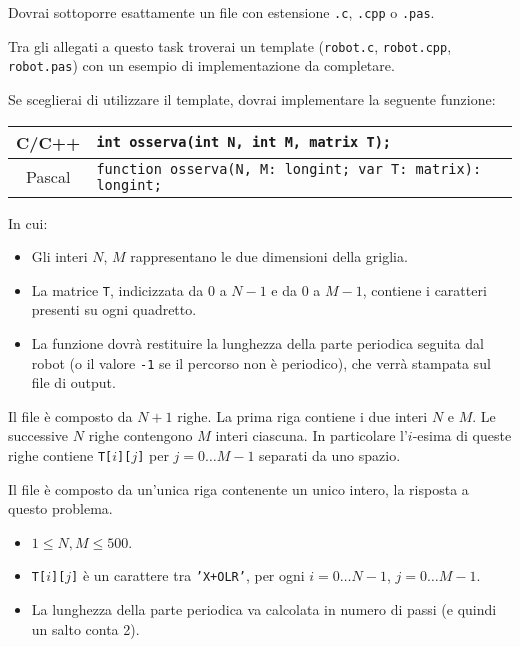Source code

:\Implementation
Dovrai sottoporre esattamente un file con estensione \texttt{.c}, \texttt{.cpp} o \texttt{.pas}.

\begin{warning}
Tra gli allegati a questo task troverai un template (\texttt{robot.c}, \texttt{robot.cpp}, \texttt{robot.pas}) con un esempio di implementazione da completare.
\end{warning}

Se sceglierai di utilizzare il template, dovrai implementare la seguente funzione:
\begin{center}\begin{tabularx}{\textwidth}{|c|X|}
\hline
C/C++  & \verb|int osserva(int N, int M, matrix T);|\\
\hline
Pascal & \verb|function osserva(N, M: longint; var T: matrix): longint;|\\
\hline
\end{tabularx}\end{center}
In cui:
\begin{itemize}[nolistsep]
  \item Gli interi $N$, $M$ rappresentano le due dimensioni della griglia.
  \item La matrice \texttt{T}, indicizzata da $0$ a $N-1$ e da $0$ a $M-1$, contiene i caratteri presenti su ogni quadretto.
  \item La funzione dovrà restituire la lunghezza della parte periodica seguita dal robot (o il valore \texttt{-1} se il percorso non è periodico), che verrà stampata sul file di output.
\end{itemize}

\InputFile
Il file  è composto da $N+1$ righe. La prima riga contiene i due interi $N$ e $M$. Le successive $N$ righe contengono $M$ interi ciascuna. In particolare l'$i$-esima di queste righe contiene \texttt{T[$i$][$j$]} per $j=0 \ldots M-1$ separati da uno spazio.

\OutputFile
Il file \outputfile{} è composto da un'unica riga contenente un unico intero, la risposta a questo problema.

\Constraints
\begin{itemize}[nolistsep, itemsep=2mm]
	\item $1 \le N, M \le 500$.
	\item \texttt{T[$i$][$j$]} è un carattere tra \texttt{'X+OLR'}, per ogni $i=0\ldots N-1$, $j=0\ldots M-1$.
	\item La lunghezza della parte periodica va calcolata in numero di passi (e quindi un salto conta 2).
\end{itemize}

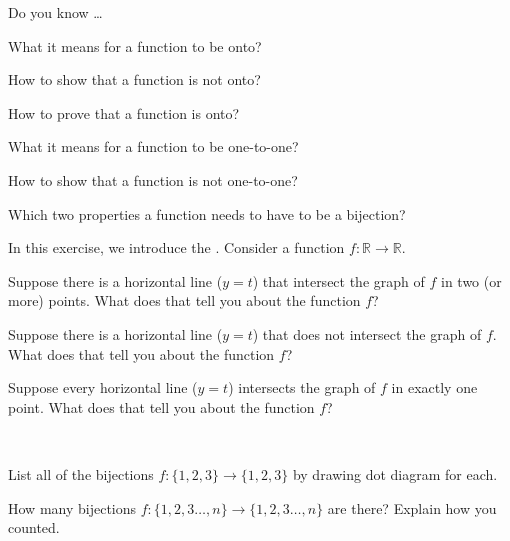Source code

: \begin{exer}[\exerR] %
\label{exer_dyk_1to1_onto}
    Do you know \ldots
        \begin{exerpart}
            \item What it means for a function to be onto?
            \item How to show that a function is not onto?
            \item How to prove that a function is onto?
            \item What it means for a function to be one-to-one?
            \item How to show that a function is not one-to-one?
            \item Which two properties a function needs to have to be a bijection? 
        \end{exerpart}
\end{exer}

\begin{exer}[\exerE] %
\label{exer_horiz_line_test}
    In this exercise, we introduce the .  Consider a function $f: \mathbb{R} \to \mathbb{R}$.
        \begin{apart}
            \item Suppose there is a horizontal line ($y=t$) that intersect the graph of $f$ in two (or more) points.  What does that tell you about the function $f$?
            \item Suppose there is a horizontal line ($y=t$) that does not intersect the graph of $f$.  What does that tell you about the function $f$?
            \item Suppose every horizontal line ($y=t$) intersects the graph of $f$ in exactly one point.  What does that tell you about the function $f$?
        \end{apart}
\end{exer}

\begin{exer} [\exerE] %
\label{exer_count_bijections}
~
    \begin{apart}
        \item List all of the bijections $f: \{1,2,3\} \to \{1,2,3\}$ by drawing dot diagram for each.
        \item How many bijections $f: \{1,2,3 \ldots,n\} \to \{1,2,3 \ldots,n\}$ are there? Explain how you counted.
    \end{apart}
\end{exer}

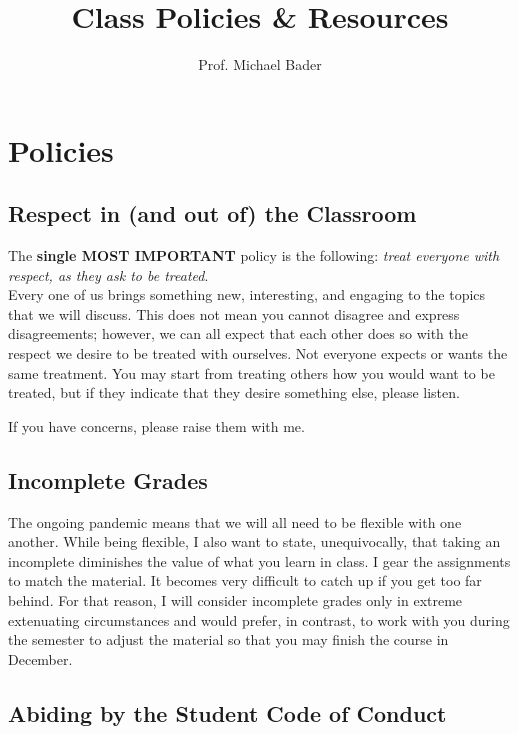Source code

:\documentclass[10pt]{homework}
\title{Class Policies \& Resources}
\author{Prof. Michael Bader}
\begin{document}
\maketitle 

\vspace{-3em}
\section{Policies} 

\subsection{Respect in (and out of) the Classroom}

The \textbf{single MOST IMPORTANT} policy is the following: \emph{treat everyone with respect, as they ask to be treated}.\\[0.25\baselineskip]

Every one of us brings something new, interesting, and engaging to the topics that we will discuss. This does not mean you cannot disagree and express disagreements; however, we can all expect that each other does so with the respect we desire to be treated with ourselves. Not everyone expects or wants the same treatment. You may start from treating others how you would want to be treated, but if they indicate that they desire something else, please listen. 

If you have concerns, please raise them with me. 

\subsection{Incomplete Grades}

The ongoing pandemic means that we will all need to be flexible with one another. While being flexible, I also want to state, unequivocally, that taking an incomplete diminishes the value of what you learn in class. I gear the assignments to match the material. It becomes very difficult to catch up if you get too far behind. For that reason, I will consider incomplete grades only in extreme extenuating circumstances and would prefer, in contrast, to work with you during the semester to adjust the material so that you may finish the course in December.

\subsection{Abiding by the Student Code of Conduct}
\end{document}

########

#### Work to complete
Copy out all lines from the records where the word "Suppose" appears.

#### Task result
            \item Suppose there is a horizontal line ($y=t$) that intersect the graph of $f$ in two (or more) points.  What does that tell you about the function $f$?
            \item Suppose there is a horizontal line ($y=t$) that does not intersect the graph of $f$.  What does that tell you about the function $f$?
            \item Suppose every horizontal line ($y=t$) intersects the graph of $f$ in exactly one point.  What does that tell you about the function $f$?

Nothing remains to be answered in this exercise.